▸ DATASET EXCERPTS
== Segment start ==
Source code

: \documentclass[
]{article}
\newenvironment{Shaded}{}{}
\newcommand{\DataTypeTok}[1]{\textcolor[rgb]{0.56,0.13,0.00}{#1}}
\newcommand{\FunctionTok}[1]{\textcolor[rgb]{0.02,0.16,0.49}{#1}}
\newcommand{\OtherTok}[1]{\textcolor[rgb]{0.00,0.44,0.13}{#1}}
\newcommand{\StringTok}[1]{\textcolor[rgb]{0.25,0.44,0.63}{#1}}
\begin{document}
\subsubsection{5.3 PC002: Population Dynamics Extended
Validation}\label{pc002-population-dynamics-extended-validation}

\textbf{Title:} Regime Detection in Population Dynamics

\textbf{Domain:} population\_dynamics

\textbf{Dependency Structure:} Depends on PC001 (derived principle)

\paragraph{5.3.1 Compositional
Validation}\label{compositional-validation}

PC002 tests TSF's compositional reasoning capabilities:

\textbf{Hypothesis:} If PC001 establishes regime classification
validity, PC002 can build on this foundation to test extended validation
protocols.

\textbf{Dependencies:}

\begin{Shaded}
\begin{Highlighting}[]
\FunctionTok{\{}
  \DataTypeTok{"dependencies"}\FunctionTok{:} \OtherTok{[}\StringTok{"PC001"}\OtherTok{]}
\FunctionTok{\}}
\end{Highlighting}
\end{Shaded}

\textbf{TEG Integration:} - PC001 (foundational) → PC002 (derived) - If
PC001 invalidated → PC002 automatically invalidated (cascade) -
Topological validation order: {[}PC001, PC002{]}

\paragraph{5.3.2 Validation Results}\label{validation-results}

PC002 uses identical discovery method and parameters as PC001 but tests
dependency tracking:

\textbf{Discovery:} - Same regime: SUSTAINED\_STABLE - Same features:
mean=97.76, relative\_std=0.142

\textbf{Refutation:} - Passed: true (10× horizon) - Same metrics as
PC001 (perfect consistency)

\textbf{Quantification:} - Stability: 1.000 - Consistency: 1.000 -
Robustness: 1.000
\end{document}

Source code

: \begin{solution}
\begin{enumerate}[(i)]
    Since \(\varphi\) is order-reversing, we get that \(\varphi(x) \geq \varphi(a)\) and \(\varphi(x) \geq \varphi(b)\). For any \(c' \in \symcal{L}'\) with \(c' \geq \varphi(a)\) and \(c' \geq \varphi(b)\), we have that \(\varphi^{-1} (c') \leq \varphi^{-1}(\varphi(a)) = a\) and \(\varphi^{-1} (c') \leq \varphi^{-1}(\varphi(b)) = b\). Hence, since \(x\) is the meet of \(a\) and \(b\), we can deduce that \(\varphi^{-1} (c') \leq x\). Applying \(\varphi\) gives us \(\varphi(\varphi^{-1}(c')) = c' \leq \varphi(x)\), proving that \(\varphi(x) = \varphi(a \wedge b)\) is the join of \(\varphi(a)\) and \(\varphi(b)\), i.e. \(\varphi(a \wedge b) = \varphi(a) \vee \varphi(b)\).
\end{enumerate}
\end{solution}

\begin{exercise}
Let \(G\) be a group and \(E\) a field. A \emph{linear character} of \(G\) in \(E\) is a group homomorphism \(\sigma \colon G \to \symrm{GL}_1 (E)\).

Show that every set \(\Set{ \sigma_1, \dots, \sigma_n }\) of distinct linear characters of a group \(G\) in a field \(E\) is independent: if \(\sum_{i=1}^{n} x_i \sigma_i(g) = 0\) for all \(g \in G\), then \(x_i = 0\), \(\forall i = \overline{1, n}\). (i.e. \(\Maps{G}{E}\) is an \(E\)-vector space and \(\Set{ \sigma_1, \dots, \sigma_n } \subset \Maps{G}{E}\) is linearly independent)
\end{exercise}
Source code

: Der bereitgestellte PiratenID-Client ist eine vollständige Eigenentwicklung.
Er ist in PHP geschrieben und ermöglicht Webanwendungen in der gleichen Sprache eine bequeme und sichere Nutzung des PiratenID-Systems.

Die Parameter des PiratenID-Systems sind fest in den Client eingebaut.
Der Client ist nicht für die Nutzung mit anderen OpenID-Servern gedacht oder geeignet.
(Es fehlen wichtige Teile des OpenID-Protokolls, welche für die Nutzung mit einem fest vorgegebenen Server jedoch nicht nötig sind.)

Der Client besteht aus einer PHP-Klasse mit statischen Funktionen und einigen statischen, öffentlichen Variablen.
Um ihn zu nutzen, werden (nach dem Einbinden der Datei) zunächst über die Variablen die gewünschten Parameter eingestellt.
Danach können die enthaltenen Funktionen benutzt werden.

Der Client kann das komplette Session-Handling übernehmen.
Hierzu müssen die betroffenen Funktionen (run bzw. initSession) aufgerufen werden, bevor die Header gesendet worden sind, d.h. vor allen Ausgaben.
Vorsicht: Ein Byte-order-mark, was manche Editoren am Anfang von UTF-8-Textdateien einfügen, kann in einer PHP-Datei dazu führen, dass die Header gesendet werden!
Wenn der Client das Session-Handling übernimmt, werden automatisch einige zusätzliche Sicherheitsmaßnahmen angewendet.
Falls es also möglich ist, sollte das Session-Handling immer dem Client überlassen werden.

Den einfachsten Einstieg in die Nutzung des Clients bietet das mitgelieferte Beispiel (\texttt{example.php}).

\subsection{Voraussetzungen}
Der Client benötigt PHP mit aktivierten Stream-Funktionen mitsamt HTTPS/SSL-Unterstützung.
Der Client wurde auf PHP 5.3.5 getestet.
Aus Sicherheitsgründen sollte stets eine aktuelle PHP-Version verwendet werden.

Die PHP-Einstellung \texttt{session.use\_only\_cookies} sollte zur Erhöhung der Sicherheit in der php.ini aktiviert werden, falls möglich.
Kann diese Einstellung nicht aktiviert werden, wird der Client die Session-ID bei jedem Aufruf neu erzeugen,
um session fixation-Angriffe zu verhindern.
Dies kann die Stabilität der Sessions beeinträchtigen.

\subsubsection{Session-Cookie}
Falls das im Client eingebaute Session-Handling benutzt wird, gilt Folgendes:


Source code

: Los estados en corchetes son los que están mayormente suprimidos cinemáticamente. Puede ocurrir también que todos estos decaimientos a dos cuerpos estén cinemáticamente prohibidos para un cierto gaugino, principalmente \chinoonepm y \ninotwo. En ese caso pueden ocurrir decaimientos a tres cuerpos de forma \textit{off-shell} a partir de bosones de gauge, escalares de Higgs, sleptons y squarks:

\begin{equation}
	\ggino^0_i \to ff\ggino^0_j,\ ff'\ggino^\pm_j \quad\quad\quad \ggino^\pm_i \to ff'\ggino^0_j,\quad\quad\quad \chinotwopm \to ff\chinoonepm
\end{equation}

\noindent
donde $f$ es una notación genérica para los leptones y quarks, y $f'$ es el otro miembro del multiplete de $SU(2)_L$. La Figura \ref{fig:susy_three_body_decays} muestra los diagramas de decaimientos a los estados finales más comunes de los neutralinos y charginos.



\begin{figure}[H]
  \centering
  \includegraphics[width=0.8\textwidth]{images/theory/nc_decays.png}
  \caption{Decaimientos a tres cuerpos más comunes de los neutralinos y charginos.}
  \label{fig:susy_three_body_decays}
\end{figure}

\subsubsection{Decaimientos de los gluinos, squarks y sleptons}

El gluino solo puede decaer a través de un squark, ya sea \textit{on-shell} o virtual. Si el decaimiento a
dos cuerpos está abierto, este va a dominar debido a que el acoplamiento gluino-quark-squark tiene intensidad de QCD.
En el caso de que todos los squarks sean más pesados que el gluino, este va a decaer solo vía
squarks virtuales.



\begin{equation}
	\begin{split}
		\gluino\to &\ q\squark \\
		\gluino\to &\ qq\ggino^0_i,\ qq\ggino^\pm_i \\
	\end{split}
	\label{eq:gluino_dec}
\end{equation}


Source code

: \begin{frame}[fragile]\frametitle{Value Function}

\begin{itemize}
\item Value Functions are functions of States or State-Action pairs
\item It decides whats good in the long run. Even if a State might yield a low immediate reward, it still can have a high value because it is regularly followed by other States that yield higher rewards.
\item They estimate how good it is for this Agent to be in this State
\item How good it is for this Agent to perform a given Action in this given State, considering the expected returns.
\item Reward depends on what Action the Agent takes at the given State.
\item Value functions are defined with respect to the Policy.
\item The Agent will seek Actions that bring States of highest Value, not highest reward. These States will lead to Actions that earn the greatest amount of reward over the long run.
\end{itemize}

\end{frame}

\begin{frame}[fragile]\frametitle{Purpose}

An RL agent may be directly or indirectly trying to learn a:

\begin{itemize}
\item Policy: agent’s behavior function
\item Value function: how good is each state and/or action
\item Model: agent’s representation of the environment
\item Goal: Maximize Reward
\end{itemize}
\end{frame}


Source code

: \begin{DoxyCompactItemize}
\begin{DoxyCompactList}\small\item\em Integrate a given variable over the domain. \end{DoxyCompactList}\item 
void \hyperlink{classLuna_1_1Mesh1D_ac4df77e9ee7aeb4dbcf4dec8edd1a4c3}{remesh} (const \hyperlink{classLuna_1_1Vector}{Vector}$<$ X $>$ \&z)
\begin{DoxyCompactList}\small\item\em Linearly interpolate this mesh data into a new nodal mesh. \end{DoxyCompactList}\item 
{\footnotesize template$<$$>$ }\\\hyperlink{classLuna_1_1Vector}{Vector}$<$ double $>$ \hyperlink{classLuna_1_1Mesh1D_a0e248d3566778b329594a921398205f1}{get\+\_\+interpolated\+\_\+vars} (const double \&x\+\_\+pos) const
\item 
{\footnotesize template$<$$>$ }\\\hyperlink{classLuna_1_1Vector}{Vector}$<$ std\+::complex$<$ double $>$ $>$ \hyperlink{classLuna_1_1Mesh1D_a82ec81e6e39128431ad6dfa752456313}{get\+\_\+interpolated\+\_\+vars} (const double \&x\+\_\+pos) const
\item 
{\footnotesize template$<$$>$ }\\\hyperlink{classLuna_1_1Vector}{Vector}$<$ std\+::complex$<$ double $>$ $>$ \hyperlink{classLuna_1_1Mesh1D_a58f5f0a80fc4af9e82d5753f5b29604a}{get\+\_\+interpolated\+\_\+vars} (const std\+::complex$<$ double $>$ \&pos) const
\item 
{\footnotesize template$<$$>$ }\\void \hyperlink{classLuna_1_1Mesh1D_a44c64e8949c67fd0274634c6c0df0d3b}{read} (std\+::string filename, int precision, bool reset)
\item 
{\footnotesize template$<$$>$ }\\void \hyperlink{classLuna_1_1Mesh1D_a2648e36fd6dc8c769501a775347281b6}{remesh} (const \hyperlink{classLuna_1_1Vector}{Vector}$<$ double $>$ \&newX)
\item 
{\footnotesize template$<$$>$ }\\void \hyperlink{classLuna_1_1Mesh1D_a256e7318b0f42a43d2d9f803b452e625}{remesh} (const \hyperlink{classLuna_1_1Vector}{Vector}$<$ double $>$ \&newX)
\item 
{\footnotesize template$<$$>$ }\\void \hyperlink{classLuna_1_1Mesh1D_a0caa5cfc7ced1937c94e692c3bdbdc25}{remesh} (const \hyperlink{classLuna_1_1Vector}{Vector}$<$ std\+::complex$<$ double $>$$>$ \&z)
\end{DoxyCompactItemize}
== Segment end ==
Your answer should consist solely of the lines above from the line with "Der Client wurde auf PHP 5.3.5 getestet." to the line with "dos cuerpos está", both included, reproduced exactly.

Der Client wurde auf PHP 5.3.5 getestet.
Aus Sicherheitsgründen sollte stets eine aktuelle PHP-Version verwendet werden.

Die PHP-Einstellung \texttt{session.use\_only\_cookies} sollte zur Erhöhung der Sicherheit in der php.ini aktiviert werden, falls möglich.
Kann diese Einstellung nicht aktiviert werden, wird der Client die Session-ID bei jedem Aufruf neu erzeugen,
um session fixation-Angriffe zu verhindern.
Dies kann die Stabilität der Sessions beeinträchtigen.

\subsubsection{Session-Cookie}
Falls das im Client eingebaute Session-Handling benutzt wird, gilt Folgendes:


Source code

: Los estados en corchetes son los que están mayormente suprimidos cinemáticamente. Puede ocurrir también que todos estos decaimientos a dos cuerpos estén cinemáticamente prohibidos para un cierto gaugino, principalmente \chinoonepm y \ninotwo. En ese caso pueden ocurrir decaimientos a tres cuerpos de forma \textit{off-shell} a partir de bosones de gauge, escalares de Higgs, sleptons y squarks:

\begin{equation}
	\ggino^0_i \to ff\ggino^0_j,\ ff'\ggino^\pm_j \quad\quad\quad \ggino^\pm_i \to ff'\ggino^0_j,\quad\quad\quad \chinotwopm \to ff\chinoonepm
\end{equation}

\noindent
donde $f$ es una notación genérica para los leptones y quarks, y $f'$ es el otro miembro del multiplete de $SU(2)_L$. La Figura \ref{fig:susy_three_body_decays} muestra los diagramas de decaimientos a los estados finales más comunes de los neutralinos y charginos.



\begin{figure}[H]
  \centering
  \includegraphics[width=0.8\textwidth]{images/theory/nc_decays.png}
  \caption{Decaimientos a tres cuerpos más comunes de los neutralinos y charginos.}
  \label{fig:susy_three_body_decays}
\end{figure}

\subsubsection{Decaimientos de los gluinos, squarks y sleptons}

El gluino solo puede decaer a través de un squark, ya sea \textit{on-shell} o virtual. Si el decaimiento a
dos cuerpos está abierto, este va a dominar debido a que el acoplamiento gluino-quark-squark tiene intensidad de QCD.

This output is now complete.